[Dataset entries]
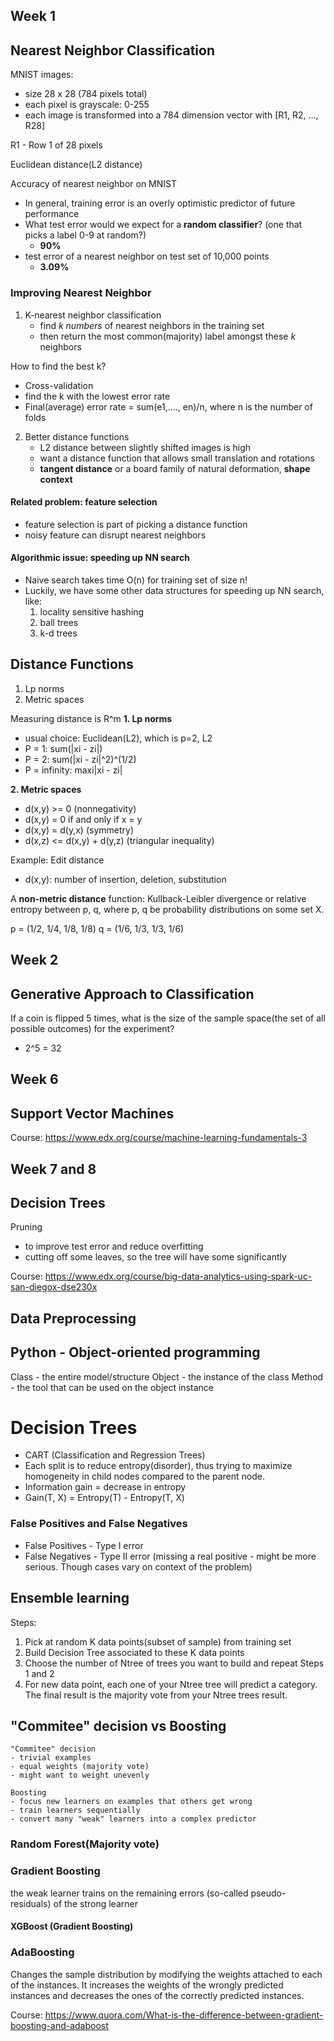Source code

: 
## Week 1
## Nearest Neighbor Classification

MNIST images: 
- size 28 x 28 (784 pixels total)
- each pixel is grayscale: 0-255
- each image is transformed into a 784 dimension vector with [R1, R2, ..., R28]

R1 - Row 1 of 28 pixels

Euclidean distance(L2 distance)

Accuracy of nearest neighbor on MNIST
- In general, training error is an overly optimistic predictor of future performance
- What test error would we expect for a **random classifier**? (one that picks a label 0-9 at random?)
    - **90%**
- test error of a nearest neighbor on test set of 10,000 points
    - **3.09%**

### Improving Nearest Neighbor 
1. K-nearest neighbor classification
    - find *k numbers* of nearest neighbors in the training set
    - then return the most common(majority) label amongst these *k* neighbors

How to find the best k?
- Cross-validation
- find the k with the lowest error rate
- Final(average) error rate = sum(e1,...., en)/n, where n is the number of folds

2. Better distance functions
    - L2 distance between slightly shifted images is high
    - want a distance function that allows small translation and rotations 
    - **tangent distance** or a board family of natural deformation, **shape context**

#### Related problem: feature selection
- feature selection is part of picking a distance function
- noisy feature can disrupt nearest neighbors

#### Algorithmic issue: speeding up NN search
- Naive search takes time O(n) for training set of size n!
- Luckily, we have some other data structures for speeding up NN search, like:
    1. locality sensitive hashing
    2. ball trees
    3. k-d trees


## Distance Functions
1. Lp norms
2. Metric spaces

Measuring distance is R^m
**1. Lp norms**
- usual choice: Euclidean(L2), which is p=2, L2
- P = 1: sum(|xi - zi|)
- P = 2: sum(|xi - zi|^2)^(1/2)
- P = infinity: maxi|xi - zi|

**2. Metric spaces**
- d(x,y) >= 0 (nonnegativity)
- d(x,y) = 0 if and only if x = y
- d(x,y) = d(y,x) (symmetry)
- d(x,z) <= d(x,y) + d(y,z) (triangular inequality)

Example: Edit distance
- d(x,y): number of insertion, deletion, substitution

A **non-metric distance** function: Kullback-Leibler divergence or relative entropy between p, q, where p, q be probability distributions on some set X.

p = (1/2, 1/4, 1/8, 1/8)
q = (1/6, 1/3, 1/3, 1/6)


## Week 2
## Generative Approach to Classification

If a coin is flipped 5 times, what is the size of the sample space(the set of all possible outcomes) for the experiment?
- 2^5 = 32


## Week 6
## Support Vector Machines


Course: https://www.edx.org/course/machine-learning-fundamentals-3





## Week 7 and 8
## Decision Trees

Pruning 
- to improve test error and reduce overfitting
- cutting off some leaves, so the tree will have some significantly 




Course: https://www.edx.org/course/big-data-analytics-using-spark-uc-san-diegox-dse230x









## Data Preprocessing
## Python - Object-oriented programming

Class - the entire model/structure
Object - the instance of the class
Method - the tool that can be used on the object instance


# Decision Trees
- CART (Classification and Regression Trees)
- Each split is to reduce entropy(disorder), thus trying to maximize homogeneity in child nodes compared to the parent node.
- Information gain = decrease in entropy
- Gain(T, X) = Entropy(T) - Entropy(T, X)

### False Positives and False Negatives

- False Positives - Type I error
- False Negatives - Type II error (missing a real positive - might be more serious. Though cases vary on context of the problem)

## Ensemble learning
Steps:
1. Pick at random K data points(subset of sample) from training set
2. Build Decision Tree associated to these K data points
3. Choose the number of Ntree of trees you want to build and repeat Steps 1 and 2
4. For new data point, each one of your Ntree tree will predict a category. The final result is the majority vote from your Ntree trees result.

## "Commitee" decision vs Boosting

    "Commitee" decision
    - trivial examples
    - equal weights (majority vote)
    - might want to weight unevenly

    Boosting
    - focus new learners on examples that others get wrong
    - train learners sequentially
    - convert many "weak" learners into a complex predictor

### Random Forest(Majority vote)


### Gradient Boosting

the weak learner trains on the remaining errors (so-called pseudo-residuals) of the strong learner



#### XGBoost (Gradient Boosting)


### AdaBoosting

Changes the sample distribution by modifying the weights attached to each of the instances. It increases the weights of the wrongly predicted instances and decreases the ones of the correctly predicted instances.

Course: https://www.quora.com/What-is-the-difference-between-gradient-boosting-and-adaboost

WHAT THIS TASK INVOLVES: Return all records verbatim and drop the pictures.

PROBLEM SOLUTION:
Source code

: 
## Week 1
## Nearest Neighbor Classification

MNIST images: 
- size 28 x 28 (784 pixels total)
- each pixel is grayscale: 0-255
- each image is transformed into a 784 dimension vector with [R1, R2, ..., R28]

R1 - Row 1 of 28 pixels

Euclidean distance(L2 distance)

Accuracy of nearest neighbor on MNIST
- In general, training error is an overly optimistic predictor of future performance
- What test error would we expect for a **random classifier**? (one that picks a label 0-9 at random?)
    - **90%**
- test error of a nearest neighbor on test set of 10,000 points
    - **3.09%**

### Improving Nearest Neighbor 
1. K-nearest neighbor classification
    - find *k numbers* of nearest neighbors in the training set
    - then return the most common(majority) label amongst these *k* neighbors

How to find the best k?
- Cross-validation
- find the k with the lowest error rate
- Final(average) error rate = sum(e1,...., en)/n, where n is the number of folds

2. Better distance functions
    - L2 distance between slightly shifted images is high
    - want a distance function that allows small translation and rotations 
    - **tangent distance** or a board family of natural deformation, **shape context**

#### Related problem: feature selection
- feature selection is part of picking a distance function
- noisy feature can disrupt nearest neighbors

#### Algorithmic issue: speeding up NN search
- Naive search takes time O(n) for training set of size n!
- Luckily, we have some other data structures for speeding up NN search, like:
    1. locality sensitive hashing
    2. ball trees
    3. k-d trees


## Distance Functions
1. Lp norms
2. Metric spaces

Measuring distance is R^m
**1. Lp norms**
- usual choice: Euclidean(L2), which is p=2, L2
- P = 1: sum(|xi - zi|)
- P = 2: sum(|xi - zi|^2)^(1/2)
- P = infinity: maxi|xi - zi|

**2. Metric spaces**
- d(x,y) >= 0 (nonnegativity)
- d(x,y) = 0 if and only if x = y
- d(x,y) = d(y,x) (symmetry)
- d(x,z) <= d(x,y) + d(y,z) (triangular inequality)

Example: Edit distance
- d(x,y): number of insertion, deletion, substitution

A **non-metric distance** function: Kullback-Leibler divergence or relative entropy between p, q, where p, q be probability distributions on some set X.

p = (1/2, 1/4, 1/8, 1/8)
q = (1/6, 1/3, 1/3, 1/6)


## Week 2
## Generative Approach to Classification

If a coin is flipped 5 times, what is the size of the sample space(the set of all possible outcomes) for the experiment?
- 2^5 = 32


## Week 6
## Support Vector Machines


Course: https://www.edx.org/course/machine-learning-fundamentals-3





## Week 7 and 8
## Decision Trees

Pruning 
- to improve test error and reduce overfitting
- cutting off some leaves, so the tree will have some significantly 




Course: https://www.edx.org/course/big-data-analytics-using-spark-uc-san-diegox-dse230x









## Data Preprocessing
## Python - Object-oriented programming

Class - the entire model/structure
Object - the instance of the class
Method - the tool that can be used on the object instance


# Decision Trees
- CART (Classification and Regression Trees)
- Each split is to reduce entropy(disorder), thus trying to maximize homogeneity in child nodes compared to the parent node.
- Information gain = decrease in entropy
- Gain(T, X) = Entropy(T) - Entropy(T, X)

### False Positives and False Negatives

- False Positives - Type I error
- False Negatives - Type II error (missing a real positive - might be more serious. Though cases vary on context of the problem)

## Ensemble learning
Steps:
1. Pick at random K data points(subset of sample) from training set
2. Build Decision Tree associated to these K data points
3. Choose the number of Ntree of trees you want to build and repeat Steps 1 and 2
4. For new data point, each one of your Ntree tree will predict a category. The final result is the majority vote from your Ntree trees result.

## "Commitee" decision vs Boosting

    "Commitee" decision
    - trivial examples
    - equal weights (majority vote)
    - might want to weight unevenly

    Boosting
    - focus new learners on examples that others get wrong
    - train learners sequentially
    - convert many "weak" learners into a complex predictor

### Random Forest(Majority vote)


### Gradient Boosting

the weak learner trains on the remaining errors (so-called pseudo-residuals) of the strong learner



#### XGBoost (Gradient Boosting)


### AdaBoosting

Changes the sample distribution by modifying the weights attached to each of the instances. It increases the weights of the wrongly predicted instances and decreases the ones of the correctly predicted instances.

Course: https://www.quora.com/What-is-the-difference-between-gradient-boosting-and-adaboost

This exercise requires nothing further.